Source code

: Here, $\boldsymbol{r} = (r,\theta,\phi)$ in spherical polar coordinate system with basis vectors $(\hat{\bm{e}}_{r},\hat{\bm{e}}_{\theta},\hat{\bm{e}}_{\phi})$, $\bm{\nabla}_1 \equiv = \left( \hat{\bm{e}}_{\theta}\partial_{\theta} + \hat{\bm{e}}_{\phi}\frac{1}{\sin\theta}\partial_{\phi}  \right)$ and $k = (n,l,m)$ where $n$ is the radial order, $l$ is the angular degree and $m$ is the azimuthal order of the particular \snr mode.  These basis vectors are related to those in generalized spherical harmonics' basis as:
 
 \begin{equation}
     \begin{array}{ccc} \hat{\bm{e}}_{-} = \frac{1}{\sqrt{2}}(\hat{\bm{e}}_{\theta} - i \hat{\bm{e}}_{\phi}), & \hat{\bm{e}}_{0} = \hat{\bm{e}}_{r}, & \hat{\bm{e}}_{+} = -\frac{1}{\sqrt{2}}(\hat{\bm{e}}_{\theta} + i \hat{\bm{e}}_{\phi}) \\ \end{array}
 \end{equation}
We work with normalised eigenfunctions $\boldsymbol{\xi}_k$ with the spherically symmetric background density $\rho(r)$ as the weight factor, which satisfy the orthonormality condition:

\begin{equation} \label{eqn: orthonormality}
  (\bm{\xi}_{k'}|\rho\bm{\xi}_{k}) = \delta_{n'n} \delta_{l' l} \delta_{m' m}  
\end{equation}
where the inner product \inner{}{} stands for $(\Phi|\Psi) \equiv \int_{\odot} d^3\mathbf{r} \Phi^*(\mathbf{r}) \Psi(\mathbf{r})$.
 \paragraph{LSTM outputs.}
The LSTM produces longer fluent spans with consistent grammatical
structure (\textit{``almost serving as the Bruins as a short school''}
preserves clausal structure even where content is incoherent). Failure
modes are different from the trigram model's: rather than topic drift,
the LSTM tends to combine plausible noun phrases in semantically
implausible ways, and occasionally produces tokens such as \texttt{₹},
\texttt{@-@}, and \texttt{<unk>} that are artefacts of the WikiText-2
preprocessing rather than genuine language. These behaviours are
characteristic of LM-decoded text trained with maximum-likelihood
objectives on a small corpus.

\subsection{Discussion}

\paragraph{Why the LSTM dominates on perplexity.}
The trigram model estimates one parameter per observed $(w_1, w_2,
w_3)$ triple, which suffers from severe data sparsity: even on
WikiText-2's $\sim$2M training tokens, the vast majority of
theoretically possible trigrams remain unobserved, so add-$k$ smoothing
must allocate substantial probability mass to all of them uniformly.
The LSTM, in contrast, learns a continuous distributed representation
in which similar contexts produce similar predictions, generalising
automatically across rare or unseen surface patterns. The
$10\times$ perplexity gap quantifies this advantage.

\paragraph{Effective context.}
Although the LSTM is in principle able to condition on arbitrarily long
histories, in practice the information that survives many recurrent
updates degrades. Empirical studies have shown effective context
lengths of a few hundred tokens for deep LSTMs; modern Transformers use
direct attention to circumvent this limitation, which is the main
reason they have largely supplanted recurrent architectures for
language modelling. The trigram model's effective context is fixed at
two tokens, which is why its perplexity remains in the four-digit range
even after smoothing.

================

#### TASK INSTRUCTIONS:
Set down the lines of the listing word for word, from its first line through the line containing "the LSTM tends". Both of those lines belong in the answer, and no others do.

#### OUTPUT FOR THIS TASK:
Source code

: Here, $\boldsymbol{r} = (r,\theta,\phi)$ in spherical polar coordinate system with basis vectors $(\hat{\bm{e}}_{r},\hat{\bm{e}}_{\theta},\hat{\bm{e}}_{\phi})$, $\bm{\nabla}_1 \equiv = \left( \hat{\bm{e}}_{\theta}\partial_{\theta} + \hat{\bm{e}}_{\phi}\frac{1}{\sin\theta}\partial_{\phi}  \right)$ and $k = (n,l,m)$ where $n$ is the radial order, $l$ is the angular degree and $m$ is the azimuthal order of the particular \snr mode.  These basis vectors are related to those in generalized spherical harmonics' basis as:
 
 \begin{equation}
     \begin{array}{ccc} \hat{\bm{e}}_{-} = \frac{1}{\sqrt{2}}(\hat{\bm{e}}_{\theta} - i \hat{\bm{e}}_{\phi}), & \hat{\bm{e}}_{0} = \hat{\bm{e}}_{r}, & \hat{\bm{e}}_{+} = -\frac{1}{\sqrt{2}}(\hat{\bm{e}}_{\theta} + i \hat{\bm{e}}_{\phi}) \\ \end{array}
 \end{equation}
We work with normalised eigenfunctions $\boldsymbol{\xi}_k$ with the spherically symmetric background density $\rho(r)$ as the weight factor, which satisfy the orthonormality condition:

\begin{equation} \label{eqn: orthonormality}
  (\bm{\xi}_{k'}|\rho\bm{\xi}_{k}) = \delta_{n'n} \delta_{l' l} \delta_{m' m}  
\end{equation}
where the inner product \inner{}{} stands for $(\Phi|\Psi) \equiv \int_{\odot} d^3\mathbf{r} \Phi^*(\mathbf{r}) \Psi(\mathbf{r})$.
 \paragraph{LSTM outputs.}
The LSTM produces longer fluent spans with consistent grammatical
structure (\textit{``almost serving as the Bruins as a short school''}
preserves clausal structure even where content is incoherent). Failure
modes are different from the trigram model's: rather than topic drift,
the LSTM tends to combine plausible noun phrases in semantically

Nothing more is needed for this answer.